Now getting the tile where the door is to be spawned is also easy. We just get a random number between 0 and 1 and then find the *first *tile whose probability is larger than that number, starting from left to right. For instance, if the number we got is 0.2, then we will choose tile 2; if the number is 0.70, we select tile 4.

```
using UnityEngine;
using System.Collections;
using System.Linq;
public class WallSpawner : MonoBehaviour {
public GameObject DoorPrefab;
public GameObject WallPrefab;
void Start () {
SpawnWall();
}
void SpawnWall () {
const int NumberOfDoors = 3;
var tiles = new GameObject[]{WallPrefab, WallPrefab, WallPrefab, WallPrefab, WallPrefab, WallPrefab, WallPrefab};
var densityFunction = new float[]{ 0.05f, 0.10f, 0.20f, 0.30f, 0.20f, 0.10f, 0.05f };
for (int i = 0; i < NumberOfDoors; ++i)
{
var cumulativeFunction = GetCumulativeFunction(densityFunction);
float randomValue = Random.value;
int tile = GetTile(cumulativeFunction, randomValue);
tiles[tile] = DoorPrefab;
densityFunction[tile] = 0.0f; // This tile can't be chosen anymore.
densityFunction = NormalizeDensityFunction(densityFunction);
}
for (int tile = 0; tile < tiles.Length; ++tile)
{
Instantiate(tiles[tile]).transform.position = new Vector3(tile, 0, 0);
}
}
float[] GetCumulativeFunction(float[] densityFunction)
{
var cumulativeFunction = new float[densityFunction.Length];
float accumulator = 0.0f;
for (int i = 0; i < densityFunction.Length; ++i)
{
cumulativeFunction[i] = densityFunction[i] + accumulator;
accumulator = cumulativeFunction[i];
}
return cumulativeFunction;
}
int GetTile(float[] cumulativeFunction, float randomValue)
{
for (int i = 0; i < cumulativeFunction.Length; ++i)
{
if (cumulativeFunction[i] >= randomValue)
{
return i;
}
}
return cumulativeFunction.Length - 1;
}
float[] NormalizeDensityFunction(float[] densityFunction)
{
float total = densityFunction.Sum();
return densityFunction.Select(p => p / total).ToArray();
}
}
```

By using simple statistics we remain flexible enough that we can **adapt our gameplay** either**dynamically** by certain game events (difficulty, achievements) or **statically** through the further updates on the game design document. And at the same time we achieve a well-looking environment that doesn’t look 100% randomly placed.

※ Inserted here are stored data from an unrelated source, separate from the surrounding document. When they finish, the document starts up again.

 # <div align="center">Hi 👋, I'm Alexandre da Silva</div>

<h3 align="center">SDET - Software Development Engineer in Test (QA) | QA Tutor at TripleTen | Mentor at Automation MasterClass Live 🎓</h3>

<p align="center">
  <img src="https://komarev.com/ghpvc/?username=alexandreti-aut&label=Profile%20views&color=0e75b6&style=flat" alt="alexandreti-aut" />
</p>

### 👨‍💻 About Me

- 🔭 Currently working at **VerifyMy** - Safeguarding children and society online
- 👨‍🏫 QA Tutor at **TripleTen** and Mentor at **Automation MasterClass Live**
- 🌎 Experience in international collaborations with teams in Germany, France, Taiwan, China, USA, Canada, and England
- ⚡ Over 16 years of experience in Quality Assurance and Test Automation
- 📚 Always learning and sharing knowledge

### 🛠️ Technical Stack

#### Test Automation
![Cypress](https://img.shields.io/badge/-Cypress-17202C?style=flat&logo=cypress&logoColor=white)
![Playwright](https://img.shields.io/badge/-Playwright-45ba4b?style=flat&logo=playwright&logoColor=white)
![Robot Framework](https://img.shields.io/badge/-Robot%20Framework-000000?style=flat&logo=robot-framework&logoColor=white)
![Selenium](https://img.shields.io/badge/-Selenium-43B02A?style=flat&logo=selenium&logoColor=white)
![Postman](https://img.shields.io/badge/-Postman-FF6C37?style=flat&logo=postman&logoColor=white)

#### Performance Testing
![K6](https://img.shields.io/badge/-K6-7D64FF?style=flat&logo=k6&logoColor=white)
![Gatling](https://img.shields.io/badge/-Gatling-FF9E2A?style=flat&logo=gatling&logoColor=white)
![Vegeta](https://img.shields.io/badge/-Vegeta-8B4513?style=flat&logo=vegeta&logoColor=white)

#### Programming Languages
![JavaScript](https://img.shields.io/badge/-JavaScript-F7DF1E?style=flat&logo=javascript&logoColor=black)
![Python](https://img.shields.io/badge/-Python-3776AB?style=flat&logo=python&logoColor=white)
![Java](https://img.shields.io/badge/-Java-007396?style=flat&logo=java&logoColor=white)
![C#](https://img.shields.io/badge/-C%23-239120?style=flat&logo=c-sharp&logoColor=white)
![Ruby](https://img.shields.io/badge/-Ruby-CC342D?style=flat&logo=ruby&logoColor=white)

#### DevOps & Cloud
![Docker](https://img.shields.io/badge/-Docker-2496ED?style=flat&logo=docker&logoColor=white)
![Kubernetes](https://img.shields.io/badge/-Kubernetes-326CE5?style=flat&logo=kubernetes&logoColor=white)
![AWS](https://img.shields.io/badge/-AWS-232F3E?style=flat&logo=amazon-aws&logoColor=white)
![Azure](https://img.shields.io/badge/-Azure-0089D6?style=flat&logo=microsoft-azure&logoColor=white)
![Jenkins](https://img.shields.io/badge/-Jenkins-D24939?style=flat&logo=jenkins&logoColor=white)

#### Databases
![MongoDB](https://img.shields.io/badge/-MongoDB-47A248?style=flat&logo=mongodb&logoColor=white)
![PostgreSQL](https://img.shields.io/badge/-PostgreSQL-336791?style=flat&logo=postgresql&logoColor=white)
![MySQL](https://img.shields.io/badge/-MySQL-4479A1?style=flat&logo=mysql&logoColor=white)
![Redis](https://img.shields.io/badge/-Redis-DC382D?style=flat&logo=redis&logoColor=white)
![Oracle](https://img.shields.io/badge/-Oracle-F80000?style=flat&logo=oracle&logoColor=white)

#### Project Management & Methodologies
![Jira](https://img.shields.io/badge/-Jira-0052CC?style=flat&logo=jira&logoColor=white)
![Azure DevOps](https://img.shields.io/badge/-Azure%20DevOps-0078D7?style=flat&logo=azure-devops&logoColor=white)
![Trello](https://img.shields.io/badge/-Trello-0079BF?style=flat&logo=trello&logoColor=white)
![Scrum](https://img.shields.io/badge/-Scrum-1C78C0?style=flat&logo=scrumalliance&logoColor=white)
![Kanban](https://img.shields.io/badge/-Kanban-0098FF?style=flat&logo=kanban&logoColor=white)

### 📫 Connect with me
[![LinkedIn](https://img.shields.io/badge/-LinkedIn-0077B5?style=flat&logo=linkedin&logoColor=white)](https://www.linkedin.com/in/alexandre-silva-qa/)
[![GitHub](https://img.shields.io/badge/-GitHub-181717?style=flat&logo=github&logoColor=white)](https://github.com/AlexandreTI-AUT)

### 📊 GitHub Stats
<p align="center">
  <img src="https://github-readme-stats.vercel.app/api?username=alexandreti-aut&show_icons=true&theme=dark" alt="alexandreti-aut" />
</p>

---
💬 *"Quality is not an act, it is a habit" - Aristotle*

With this strategy it is more likely that you will see this kind of placement:

*Statistically based placement*

Now, if you want to go with continuous variables, the cumulative distribution function has to be calculated through an integral and, as far as I know, it is hard to create probability density functions that match your gameplay preferences in a way that their CDF sum 1. Normally you have to use well known PDFs; **if you know other way, please message me**.

We can apply this principle to **many areas of our game**. For every monster we kill, we could decide which items are to be looted (by modifying base probabilities through modifiers/scores depending on the monster level, area, faction, etc.), or maybe tweak the dices in a turn-based game in order to help the player if they is not doing really well in that level. Which monster to spawn could also be modeled with statistics depending on player level or characteristics (at low levels we normally want only to spawn low level monsters, but exceptions can maybe occur). Timings can also be adjusted with statistics, but there you are looking more into continuous variables (check Poisson distribution for instance).

If you want to spawn monsters in a 2d room, you can make a grid out of it with every cell having the same probability (so that all together sum 1). After spawning a NPC in a cell, you may alter that cell and also the eight neighbor cells so you reduce the probability of creating clusters of enemies. You can consider the X and Y variables as independent random variables. If you are in a 3d world, Z is usually set at the ground level.

So, do you know a better approach for such processes? If so, let me know, I’m really looking forward to improve the system!